Ransomware becomes a death sentence to the business if this were to apply, which the US has no appetite for. We even let critical infra out from improving their cybersecurity [1] [2] [3], because it is expensive and hard. The asymmetry of cybersecurity makes effective defense challenging for even the most resourced orgs [4]. You have to win every single day, against social, phishing, auth/identity, and vulnerability attacks throughout the stack. They only need to win once.
(head of infosec, holds tabletop exercises with legal counsel on a cadence as part of ransomware insurance requirements)
Doesn’t the existence of a ransom “out” put a cap on how much money/seriousness a company willingly puts into infosec? Why would a company invest $22M into security if they can just pay criminals when they get owned?
If ransom was off the table, maybe they’d be motivated to actually secure their data? I don’t know—I’m not in infosec. It’s probably not that simple.
Correct. You calibrate your budget to your risk appetite (board/C-level tolerance, industry specific compliance requirements, civil considerations, etc). Every company puts a budget on how much they're willing to spend, as resources are finite. Even the US DoD has a budget, there are limits. We risk accept what we deem within our risk tolerance, or too expensive to derisk.
I think on HN, there is this belief that you can use incentives to force organizations to have perfect security, which does not exist. Employees are human, people make mistakes, budgets constrain staffing as well as control implementations and operations; there are simply limits to what you can do. You can use policy and incentives to encourage good/best behavior, but failures will still occur. The goal is attempts at desired outcomes, measuring those outcomes, and iterating; not 100% success (as that is impossible).
> how much money/seriousness a company willingly puts into infosec? Why would a company invest $22M into security if they can just pay criminals when they get owned?
Because it's not a one-time cost. If attackers know you have weak security and deep pockets they will persist.
“Historical evidence from Colombia and Italy shows that outlawing ransom payment has various adverse consequences.
Where ransom payments are illegal, victims’ families have no state support, while reporting of the kidnapping goes down and understanding of its prevalence is diminished.”
It's a crime in Japan to pay protection money to Yakuza. It seems to be working. They are a shadow of their former selves.
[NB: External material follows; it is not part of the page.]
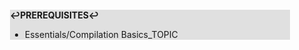 <div style="margin:2em; background-color: #e0e0e0;">

<strong>↩PREREQUISITES↩</strong>

 * Essentials/Compilation Basics_TOPIC

</div>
You can mitigate adverse consequences. Punishments for child kidnapping used to be severe, but then abductors would just kill the hostage since they had little more to lose. Today's sentences are next to nothing to encourage surrender.
Or simply make exchanging bitcoin for anything of value illegal. It makes extortion of all kinds too easy, and company data is just the tip of the iceberg.
I was in Italy recently, and saw articles about the epidemic of kidnappings there in the 70s. It won't be long before organised crime figures out how to use crypto to bring back the glory days.
Killing bitcoin would shut down an enormous illegal economy overnight. And stop the crazy electricity consumption at the same time. Maybe you can help me here, but I'm having difficulty thinking of a single real downside.
> shut down an enormous illegal economy overnight.
Despite not owning any Bitcoin, I find it quite comforting to know that there is a currency that exists outside of the purview of a central bank or a government that can devalue or outright take the accruement of my labor on a whim.
Then what's stopping the criminals from going back to good ol' wire fraud like in the 90s and 2000s?
PS. All of the smart ransomware groups are not demanding payments with Bitcoin anymore, they are using another cryptocurrency called Monero. It turns out that Bitcoin is actually traceable by governments via its public ledger, but Monero is a private currency that can't be traced, hence why the IRS posted bounties some time back to encourage people to break Monero's obfuscation.
The only gangs that are still demanding Bitcoin are the less-educated and savvy ones.
The stories I've read about these ransomware companies are wild. They have whole customer service departments to help you easily pay your ransom. They operate like a legit business.